[18:9] 1 tn Heb “Also, the one who.” Many commentators and a number of English versions omit the word “also.”
[18:9] 2 tn The form מִתְרַפֶּה (mitrappeh) is the Hitpael participle, “showing oneself slack.” The verb means “to sink; to relax,” and in the causative stem “to let drop” the hands. This is the lazy person who does not even try to work.
[18:9] 3 sn These two troubling types, the slacker and the destroyer, are closely related.
[18:9] 4 tn Heb “possessor of destruction.” This idiom means “destroyer” (so ASV); KJV “a great waster”; NRSV “a vandal.”
[18:19] 5 tn Heb “brother,” but this is not limited to actual siblings (cf.
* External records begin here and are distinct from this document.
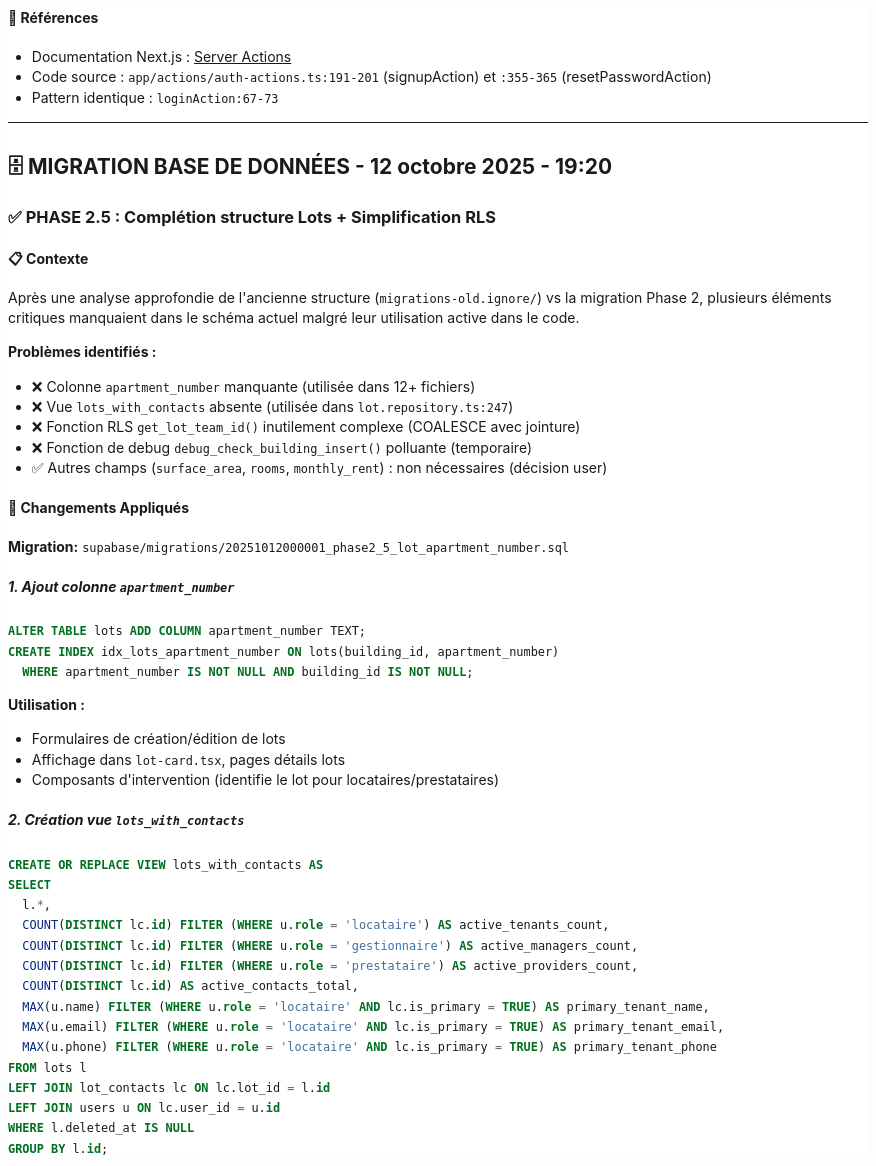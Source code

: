 #### 📝 Références

- Documentation Next.js : [Server Actions](https://nextjs.org/docs/app/api-reference/functions/server-actions)
- Code source : `app/actions/auth-actions.ts:191-201` (signupAction) et `:355-365` (resetPasswordAction)
- Pattern identique : `loginAction:67-73`

---

## 🗄️ MIGRATION BASE DE DONNÉES - 12 octobre 2025 - 19:20

### ✅ PHASE 2.5 : Complétion structure Lots + Simplification RLS

#### 📋 Contexte

Après une analyse approfondie de l'ancienne structure (`migrations-old.ignore/`) vs la migration Phase 2, plusieurs éléments critiques manquaient dans le schéma actuel malgré leur utilisation active dans le code.

**Problèmes identifiés :**
- ❌ Colonne `apartment_number` manquante (utilisée dans 12+ fichiers)
- ❌ Vue `lots_with_contacts` absente (utilisée dans `lot.repository.ts:247`)
- ❌ Fonction RLS `get_lot_team_id()` inutilement complexe (COALESCE avec jointure)
- ❌ Fonction de debug `debug_check_building_insert()` polluante (temporaire)
- ✅ Autres champs (`surface_area`, `rooms`, `monthly_rent`) : non nécessaires (décision user)

#### 🎯 Changements Appliqués

**Migration:** `supabase/migrations/20251012000001_phase2_5_lot_apartment_number.sql`

##### 1. Ajout colonne `apartment_number`

```sql
ALTER TABLE lots ADD COLUMN apartment_number TEXT;
CREATE INDEX idx_lots_apartment_number ON lots(building_id, apartment_number)
  WHERE apartment_number IS NOT NULL AND building_id IS NOT NULL;
```

**Utilisation :**
- Formulaires de création/édition de lots
- Affichage dans `lot-card.tsx`, pages détails lots
- Composants d'intervention (identifie le lot pour locataires/prestataires)

##### 2. Création vue `lots_with_contacts`

```sql
CREATE OR REPLACE VIEW lots_with_contacts AS
SELECT
  l.*,
  COUNT(DISTINCT lc.id) FILTER (WHERE u.role = 'locataire') AS active_tenants_count,
  COUNT(DISTINCT lc.id) FILTER (WHERE u.role = 'gestionnaire') AS active_managers_count,
  COUNT(DISTINCT lc.id) FILTER (WHERE u.role = 'prestataire') AS active_providers_count,
  COUNT(DISTINCT lc.id) AS active_contacts_total,
  MAX(u.name) FILTER (WHERE u.role = 'locataire' AND lc.is_primary = TRUE) AS primary_tenant_name,
  MAX(u.email) FILTER (WHERE u.role = 'locataire' AND lc.is_primary = TRUE) AS primary_tenant_email,
  MAX(u.phone) FILTER (WHERE u.role = 'locataire' AND lc.is_primary = TRUE) AS primary_tenant_phone
FROM lots l
LEFT JOIN lot_contacts lc ON lc.lot_id = l.id
LEFT JOIN users u ON lc.user_id = u.id
WHERE l.deleted_at IS NULL
GROUP BY l.id;
```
NRSV “an ally”; CEV, NLT “friend”).
[18:19] 6 tn The Niphal participle from פָּשַׁע (pasha’) modifies “brother”: a brother transgressed, offended, sinned against.
[18:19] 7 tc The LXX has a clear antithetical proverb here: “A brother helped is like a stronghold, but disputes are like bars of a citadel.” Accordingly, the editors of BHS propose מוֹשִׁיעַ (moshia’) instead of נִפְשָׁע (nifsha’, so also the other versions and the RSV). But since both lines use the comparison with a citadel (fortified/barred), the antithesis is problematic.
[18:19] 8 tn Heb “bars,” but this could be understood to mean “taverns,” so “barred gates” is employed in the translation.
[18:19] 9 sn The proverb is talking about changing a friend or a relative into an enemy by abuse or strife – the bars go up, as it were. And the “walls” that are erected are not easily torn down.